__Provided material__

-- -- --

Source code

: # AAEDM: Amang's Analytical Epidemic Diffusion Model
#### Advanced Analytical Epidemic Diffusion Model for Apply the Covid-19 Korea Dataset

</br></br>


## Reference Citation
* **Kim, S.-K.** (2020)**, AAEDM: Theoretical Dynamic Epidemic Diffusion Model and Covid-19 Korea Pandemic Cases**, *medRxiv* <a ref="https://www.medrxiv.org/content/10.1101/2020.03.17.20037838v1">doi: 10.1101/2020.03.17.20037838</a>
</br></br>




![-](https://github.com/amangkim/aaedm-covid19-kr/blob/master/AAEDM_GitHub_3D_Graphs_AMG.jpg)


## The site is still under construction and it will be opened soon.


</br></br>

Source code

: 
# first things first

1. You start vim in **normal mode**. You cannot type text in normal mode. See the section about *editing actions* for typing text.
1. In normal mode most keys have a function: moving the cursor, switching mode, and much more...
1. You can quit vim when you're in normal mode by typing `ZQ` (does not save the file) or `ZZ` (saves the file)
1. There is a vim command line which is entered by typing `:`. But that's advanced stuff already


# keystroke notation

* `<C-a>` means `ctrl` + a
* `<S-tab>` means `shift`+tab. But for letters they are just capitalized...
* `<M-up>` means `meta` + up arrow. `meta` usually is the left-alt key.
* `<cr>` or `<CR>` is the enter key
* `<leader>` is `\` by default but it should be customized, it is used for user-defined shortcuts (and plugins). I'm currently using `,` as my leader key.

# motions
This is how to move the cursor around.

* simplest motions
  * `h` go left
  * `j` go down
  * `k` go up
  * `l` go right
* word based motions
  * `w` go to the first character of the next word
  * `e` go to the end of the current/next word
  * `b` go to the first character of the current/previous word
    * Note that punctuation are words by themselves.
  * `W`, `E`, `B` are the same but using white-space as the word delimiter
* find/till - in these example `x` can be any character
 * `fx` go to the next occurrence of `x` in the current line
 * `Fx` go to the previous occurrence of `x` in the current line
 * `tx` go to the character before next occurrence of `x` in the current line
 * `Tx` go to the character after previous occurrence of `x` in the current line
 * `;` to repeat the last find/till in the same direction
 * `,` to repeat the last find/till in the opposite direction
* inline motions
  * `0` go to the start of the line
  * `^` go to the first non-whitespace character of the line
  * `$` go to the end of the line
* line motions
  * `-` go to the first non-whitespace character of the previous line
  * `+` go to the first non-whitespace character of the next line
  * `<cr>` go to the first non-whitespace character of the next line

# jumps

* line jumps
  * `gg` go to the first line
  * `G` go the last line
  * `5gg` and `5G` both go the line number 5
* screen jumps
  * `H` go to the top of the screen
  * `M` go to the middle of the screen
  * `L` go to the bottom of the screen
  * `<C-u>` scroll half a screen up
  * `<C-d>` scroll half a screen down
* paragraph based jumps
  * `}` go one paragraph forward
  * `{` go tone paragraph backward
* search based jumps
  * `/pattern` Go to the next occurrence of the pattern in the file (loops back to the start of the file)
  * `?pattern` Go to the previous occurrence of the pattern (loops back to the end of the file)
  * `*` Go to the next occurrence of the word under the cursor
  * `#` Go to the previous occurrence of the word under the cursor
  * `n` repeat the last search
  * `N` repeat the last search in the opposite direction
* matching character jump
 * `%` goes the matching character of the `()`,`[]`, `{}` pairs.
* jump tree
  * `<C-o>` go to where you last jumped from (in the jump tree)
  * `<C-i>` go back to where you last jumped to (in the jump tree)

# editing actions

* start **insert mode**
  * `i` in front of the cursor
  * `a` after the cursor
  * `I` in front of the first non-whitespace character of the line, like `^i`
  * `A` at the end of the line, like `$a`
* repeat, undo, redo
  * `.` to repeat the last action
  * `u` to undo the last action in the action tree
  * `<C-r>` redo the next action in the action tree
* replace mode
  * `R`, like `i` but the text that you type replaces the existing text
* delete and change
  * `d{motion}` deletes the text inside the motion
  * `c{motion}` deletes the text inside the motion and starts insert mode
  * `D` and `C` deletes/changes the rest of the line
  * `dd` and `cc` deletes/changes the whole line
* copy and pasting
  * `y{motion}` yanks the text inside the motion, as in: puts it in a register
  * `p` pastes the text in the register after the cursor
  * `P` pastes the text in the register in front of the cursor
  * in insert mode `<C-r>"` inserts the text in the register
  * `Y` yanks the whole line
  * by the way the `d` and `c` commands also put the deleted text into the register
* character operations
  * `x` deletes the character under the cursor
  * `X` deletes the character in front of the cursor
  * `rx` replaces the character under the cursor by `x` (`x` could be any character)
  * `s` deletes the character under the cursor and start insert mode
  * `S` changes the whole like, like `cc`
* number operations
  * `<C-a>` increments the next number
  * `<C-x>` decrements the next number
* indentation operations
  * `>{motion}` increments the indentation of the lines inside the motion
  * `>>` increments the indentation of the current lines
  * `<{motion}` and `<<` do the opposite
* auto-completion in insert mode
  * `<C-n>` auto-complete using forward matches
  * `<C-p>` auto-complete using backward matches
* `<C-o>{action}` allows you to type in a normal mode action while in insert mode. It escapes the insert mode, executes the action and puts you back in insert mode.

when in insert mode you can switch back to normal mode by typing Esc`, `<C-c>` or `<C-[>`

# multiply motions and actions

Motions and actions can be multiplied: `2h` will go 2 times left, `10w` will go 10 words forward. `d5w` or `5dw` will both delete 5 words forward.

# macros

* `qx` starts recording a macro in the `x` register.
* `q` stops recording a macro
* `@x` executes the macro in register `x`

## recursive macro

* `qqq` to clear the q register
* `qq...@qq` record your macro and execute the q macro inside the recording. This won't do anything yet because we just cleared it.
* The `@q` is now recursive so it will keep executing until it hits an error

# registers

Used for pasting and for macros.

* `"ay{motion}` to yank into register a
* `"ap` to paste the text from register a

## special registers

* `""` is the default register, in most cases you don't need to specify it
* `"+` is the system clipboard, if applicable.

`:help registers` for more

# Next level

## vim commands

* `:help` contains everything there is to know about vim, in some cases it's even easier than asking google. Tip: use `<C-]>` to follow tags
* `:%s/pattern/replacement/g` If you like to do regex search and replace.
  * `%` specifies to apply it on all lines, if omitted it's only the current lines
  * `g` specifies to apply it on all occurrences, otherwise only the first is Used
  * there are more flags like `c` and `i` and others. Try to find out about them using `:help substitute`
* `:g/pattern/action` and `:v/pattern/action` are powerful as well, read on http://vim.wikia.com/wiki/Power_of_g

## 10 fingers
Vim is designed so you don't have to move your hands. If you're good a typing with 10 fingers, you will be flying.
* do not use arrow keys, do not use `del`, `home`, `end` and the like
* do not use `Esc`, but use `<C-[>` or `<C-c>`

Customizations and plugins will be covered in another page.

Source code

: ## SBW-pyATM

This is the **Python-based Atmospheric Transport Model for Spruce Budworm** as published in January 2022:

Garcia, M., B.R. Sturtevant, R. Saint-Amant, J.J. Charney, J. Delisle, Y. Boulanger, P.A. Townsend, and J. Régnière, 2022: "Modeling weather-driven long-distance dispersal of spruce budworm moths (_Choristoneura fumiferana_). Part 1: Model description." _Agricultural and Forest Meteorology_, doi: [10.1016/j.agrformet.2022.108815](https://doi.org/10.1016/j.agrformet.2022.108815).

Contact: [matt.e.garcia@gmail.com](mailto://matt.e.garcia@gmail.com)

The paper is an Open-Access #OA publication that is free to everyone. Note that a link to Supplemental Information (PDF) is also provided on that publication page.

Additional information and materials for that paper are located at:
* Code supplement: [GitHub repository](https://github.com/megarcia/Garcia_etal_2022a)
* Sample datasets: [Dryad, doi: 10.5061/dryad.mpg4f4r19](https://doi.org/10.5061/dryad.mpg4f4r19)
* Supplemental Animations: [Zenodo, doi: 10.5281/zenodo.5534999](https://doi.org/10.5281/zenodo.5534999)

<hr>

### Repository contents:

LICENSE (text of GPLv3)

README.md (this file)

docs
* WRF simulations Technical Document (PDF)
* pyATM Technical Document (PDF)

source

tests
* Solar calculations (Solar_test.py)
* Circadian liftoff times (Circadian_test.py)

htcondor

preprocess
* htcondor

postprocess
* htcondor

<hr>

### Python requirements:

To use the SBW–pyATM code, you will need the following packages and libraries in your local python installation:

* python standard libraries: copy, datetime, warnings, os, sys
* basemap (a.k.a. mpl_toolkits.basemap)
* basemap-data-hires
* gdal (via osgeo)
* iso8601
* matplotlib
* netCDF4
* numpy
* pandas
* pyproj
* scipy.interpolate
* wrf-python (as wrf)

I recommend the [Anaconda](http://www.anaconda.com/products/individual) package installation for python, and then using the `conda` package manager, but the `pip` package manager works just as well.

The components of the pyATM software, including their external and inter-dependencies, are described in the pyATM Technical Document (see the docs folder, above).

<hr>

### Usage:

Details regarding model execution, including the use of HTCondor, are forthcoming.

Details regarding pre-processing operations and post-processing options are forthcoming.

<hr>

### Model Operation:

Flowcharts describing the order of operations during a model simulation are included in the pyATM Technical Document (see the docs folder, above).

-- -- --

__Exercise directions__
Find each line holding the string "after" in the listing above, then copy it.

__Solution__
 * `Tx` go to the character after previous occurrence of `x` in the current line
  * `a` after the cursor
  * `p` pastes the text in the register after the cursor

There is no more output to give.